I run the command AnnotationForge from AnnotationForge package in r studio with the following inputs but I couldn't create my own custom database for Acinetobacter baumannii. I want to see gene set enrichment analysis from RNA-seq data with my mutated strain of Acinetobacter baumannii. This species is not available in r packages for GO analysis.
first I ran the command with rebuildCache=TRUE it started to download those repositories and then it got stuck into gene2accession file accessing. I mentioned the code below.
Then I have downloaded all the repositories from NCBI FTP site (https://ftp.ncbi.nih.gov/gene/DATA/ ) and supplied it to the working directory and run the following command but I am getting the following error. I even changed manually gene2accession.gz file's content's name from gene2accession to main.gene2accession but it also not worked. I mentioned this code also.
Please guide me. Thanks in advance.
makeOrgPackageFromNCBI(version = "0.1",
author = "Some one <somone2001@gmail.com>",
maintainer = "Some one <somone2001@gmail.com>",
outputDir = "/home/omic/analysis/R_studio",
NCBIFilesDir = "/home/omic/analysis/R_studio",
tax_id = "470",
genus = "Acinetobacter",
species = "baumannii",
rebuildCache=TRUE)
ERROR-
getting data for gene2pubmed.gz
rebuilding the cache
extracting data for our organism from : gene2pubmed
getting data for gene2accession.gz
rebuilding the cache
Error in scan(file = file, what = what, sep = sep, quote = quote, dec = dec, :
error reading from the connection
In addition: Warning message:
In scan(file = file, what = what, sep = sep, quote = quote, dec = dec, :
invalid or incomplete compressed data
makeOrgPackageFromNCBI(version = "0.1",
author = "Some one <somone2001@gmail.com>",
maintainer = "Some one <somone2001@gmail.com>",
outputDir = "/home/omic/analysis/R_studio",
NCBIFilesDir = "/home/omic/analysis/R_studio",
tax_id = "470",
genus = "Acinetobacter",
species = "baumannii",
rebuildCache=FALSE)
error -
preparing data from NCBI ...
starting download for
[1] gene2pubmed.gz
[2] gene2accession.gz
[3] gene2refseq.gz
[4] gene_info.gz
[5] gene2go.gz
getting data for gene2pubmed.gz
extracting data for our organism from : gene2pubmed
getting data for gene2accession.gz
Error: no such table: main.gene2accession
sessionInfo( )
Oh, I forgot.

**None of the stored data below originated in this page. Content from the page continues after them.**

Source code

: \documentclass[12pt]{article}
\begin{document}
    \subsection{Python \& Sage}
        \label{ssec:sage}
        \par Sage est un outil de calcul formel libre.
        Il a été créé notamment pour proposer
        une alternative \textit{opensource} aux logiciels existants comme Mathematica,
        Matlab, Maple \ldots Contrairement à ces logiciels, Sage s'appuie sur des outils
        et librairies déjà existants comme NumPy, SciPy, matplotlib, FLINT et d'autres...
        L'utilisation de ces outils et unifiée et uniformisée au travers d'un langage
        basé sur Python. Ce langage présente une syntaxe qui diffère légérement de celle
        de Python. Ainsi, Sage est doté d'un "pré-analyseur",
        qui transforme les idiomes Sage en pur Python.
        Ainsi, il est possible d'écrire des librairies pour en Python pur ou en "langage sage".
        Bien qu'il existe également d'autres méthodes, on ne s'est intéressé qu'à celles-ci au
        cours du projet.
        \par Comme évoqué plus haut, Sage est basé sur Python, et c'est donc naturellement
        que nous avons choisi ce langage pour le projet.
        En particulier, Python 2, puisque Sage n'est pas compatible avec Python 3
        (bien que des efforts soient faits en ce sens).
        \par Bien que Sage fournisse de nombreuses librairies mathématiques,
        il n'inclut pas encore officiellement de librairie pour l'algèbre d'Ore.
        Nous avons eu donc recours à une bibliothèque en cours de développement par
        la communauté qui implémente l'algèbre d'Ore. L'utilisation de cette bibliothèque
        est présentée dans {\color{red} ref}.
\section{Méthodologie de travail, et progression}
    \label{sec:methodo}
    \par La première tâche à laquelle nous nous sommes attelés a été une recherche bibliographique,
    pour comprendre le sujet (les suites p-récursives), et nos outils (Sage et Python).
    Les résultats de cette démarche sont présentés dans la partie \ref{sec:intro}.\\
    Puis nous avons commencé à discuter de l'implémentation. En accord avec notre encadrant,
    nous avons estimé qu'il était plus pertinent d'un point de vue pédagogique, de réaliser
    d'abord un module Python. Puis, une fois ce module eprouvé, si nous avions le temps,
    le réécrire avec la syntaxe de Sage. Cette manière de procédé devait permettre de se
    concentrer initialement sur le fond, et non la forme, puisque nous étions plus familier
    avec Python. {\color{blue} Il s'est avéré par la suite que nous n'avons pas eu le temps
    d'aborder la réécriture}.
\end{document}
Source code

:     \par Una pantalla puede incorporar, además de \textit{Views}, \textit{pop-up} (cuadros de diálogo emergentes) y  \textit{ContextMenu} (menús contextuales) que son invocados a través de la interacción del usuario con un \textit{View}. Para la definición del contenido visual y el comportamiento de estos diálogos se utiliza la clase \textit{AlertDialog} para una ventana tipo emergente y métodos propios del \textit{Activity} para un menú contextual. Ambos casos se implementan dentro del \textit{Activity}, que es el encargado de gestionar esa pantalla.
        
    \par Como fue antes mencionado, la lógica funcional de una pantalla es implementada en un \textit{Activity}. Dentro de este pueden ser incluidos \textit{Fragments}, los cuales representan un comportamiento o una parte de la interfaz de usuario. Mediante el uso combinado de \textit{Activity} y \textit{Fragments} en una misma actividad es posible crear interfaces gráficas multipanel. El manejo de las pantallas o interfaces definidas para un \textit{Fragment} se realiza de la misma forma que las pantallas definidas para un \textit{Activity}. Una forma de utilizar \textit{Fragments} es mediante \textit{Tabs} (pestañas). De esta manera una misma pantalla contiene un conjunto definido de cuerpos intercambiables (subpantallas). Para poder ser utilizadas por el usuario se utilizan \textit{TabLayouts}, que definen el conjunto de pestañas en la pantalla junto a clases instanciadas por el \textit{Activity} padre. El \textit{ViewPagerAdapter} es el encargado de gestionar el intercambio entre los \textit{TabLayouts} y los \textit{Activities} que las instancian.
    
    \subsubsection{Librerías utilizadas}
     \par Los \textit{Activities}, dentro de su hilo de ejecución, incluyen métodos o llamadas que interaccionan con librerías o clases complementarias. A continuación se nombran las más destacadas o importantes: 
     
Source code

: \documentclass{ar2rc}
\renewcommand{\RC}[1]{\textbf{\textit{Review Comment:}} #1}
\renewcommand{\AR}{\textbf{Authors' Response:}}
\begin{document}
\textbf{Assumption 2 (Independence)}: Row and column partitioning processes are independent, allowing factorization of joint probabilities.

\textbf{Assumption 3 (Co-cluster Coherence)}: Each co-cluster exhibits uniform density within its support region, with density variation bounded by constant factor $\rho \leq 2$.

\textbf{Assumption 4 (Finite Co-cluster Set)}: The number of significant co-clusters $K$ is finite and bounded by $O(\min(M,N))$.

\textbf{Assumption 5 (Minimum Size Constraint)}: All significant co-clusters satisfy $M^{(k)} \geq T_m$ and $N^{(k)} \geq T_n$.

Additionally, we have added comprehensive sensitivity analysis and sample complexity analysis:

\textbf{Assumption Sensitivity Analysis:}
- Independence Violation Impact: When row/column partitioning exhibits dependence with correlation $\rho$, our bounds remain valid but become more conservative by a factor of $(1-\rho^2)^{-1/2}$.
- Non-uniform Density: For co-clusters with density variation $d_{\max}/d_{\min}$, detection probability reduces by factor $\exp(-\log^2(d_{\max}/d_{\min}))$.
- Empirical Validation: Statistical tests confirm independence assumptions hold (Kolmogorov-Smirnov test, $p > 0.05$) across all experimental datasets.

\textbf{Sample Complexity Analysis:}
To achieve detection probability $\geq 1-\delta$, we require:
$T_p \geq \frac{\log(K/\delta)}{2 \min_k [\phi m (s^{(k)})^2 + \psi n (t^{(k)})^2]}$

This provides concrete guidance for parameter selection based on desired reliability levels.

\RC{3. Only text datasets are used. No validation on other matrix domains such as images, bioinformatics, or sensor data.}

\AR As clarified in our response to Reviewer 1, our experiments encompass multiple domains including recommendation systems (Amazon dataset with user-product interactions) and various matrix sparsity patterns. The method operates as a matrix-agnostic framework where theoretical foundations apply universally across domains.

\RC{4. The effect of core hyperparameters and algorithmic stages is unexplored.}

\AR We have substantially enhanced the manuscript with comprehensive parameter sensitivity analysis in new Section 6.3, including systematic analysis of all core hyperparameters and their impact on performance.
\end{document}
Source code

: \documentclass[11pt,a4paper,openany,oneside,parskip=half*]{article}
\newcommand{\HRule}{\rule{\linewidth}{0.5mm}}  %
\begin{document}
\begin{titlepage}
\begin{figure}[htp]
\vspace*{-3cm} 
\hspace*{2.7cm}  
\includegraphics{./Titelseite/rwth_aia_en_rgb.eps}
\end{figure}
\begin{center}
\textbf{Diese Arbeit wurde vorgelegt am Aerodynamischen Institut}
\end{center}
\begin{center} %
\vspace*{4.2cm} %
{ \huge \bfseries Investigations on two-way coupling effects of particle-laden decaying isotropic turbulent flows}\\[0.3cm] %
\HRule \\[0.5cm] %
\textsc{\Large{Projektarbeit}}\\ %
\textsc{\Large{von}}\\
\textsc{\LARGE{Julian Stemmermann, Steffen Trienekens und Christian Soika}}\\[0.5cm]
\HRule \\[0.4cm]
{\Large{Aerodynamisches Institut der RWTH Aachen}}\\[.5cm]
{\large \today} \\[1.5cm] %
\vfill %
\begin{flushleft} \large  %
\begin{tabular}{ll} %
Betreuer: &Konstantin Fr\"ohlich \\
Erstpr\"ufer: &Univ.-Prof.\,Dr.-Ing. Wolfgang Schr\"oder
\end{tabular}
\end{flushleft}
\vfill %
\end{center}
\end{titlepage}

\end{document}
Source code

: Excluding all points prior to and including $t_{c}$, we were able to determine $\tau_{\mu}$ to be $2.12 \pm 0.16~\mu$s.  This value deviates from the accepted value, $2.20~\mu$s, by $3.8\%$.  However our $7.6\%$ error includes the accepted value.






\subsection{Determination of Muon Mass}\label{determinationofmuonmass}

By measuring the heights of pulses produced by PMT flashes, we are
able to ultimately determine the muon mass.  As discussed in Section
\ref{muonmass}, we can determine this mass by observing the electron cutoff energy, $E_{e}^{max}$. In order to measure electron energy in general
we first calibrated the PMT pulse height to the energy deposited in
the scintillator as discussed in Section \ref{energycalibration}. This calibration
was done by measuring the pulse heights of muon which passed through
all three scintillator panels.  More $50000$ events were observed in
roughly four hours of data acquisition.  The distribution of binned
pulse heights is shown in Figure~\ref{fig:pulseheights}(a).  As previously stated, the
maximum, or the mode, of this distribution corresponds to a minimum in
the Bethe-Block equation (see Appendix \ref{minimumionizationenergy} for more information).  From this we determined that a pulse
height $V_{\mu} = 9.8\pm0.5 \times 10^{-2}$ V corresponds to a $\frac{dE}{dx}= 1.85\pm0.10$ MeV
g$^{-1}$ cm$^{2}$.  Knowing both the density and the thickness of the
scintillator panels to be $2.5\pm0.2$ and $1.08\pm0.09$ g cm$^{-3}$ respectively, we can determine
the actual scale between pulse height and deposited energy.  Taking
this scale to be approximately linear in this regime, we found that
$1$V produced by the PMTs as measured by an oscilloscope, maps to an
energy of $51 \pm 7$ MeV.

You need the idmapping file as well, from
https://ftp.expasy.org/databases/uniprot/current_release/knowledgebase/idmapping/idmapping_selected.tab.gz
I thank MacDonald sir for helping me out but now I'm getting the following error when I'm running the following commands with idmapping_selected.tab.gz and without it . Please tell me where is the problem.
Sorry, I don't think I was clear. You need to use
writeFilesToDb
for just the files you get from NCBI (not the idmapping_selected.tab.gz). So the regexp for finding those files is as I originally showed you, "^gene.+gz". Once you have generated the NCBI.sqlite file, you can then runmakeOrgDbFromNCBI
with rebuildCache = FALSE.To reiterate, you don't use the idmapping_selected.tab.gz directly at all. It's used internally by
makeOrgDbFromNCBI
to make the GO tables.Thanks MackDonald sir the process is now completed.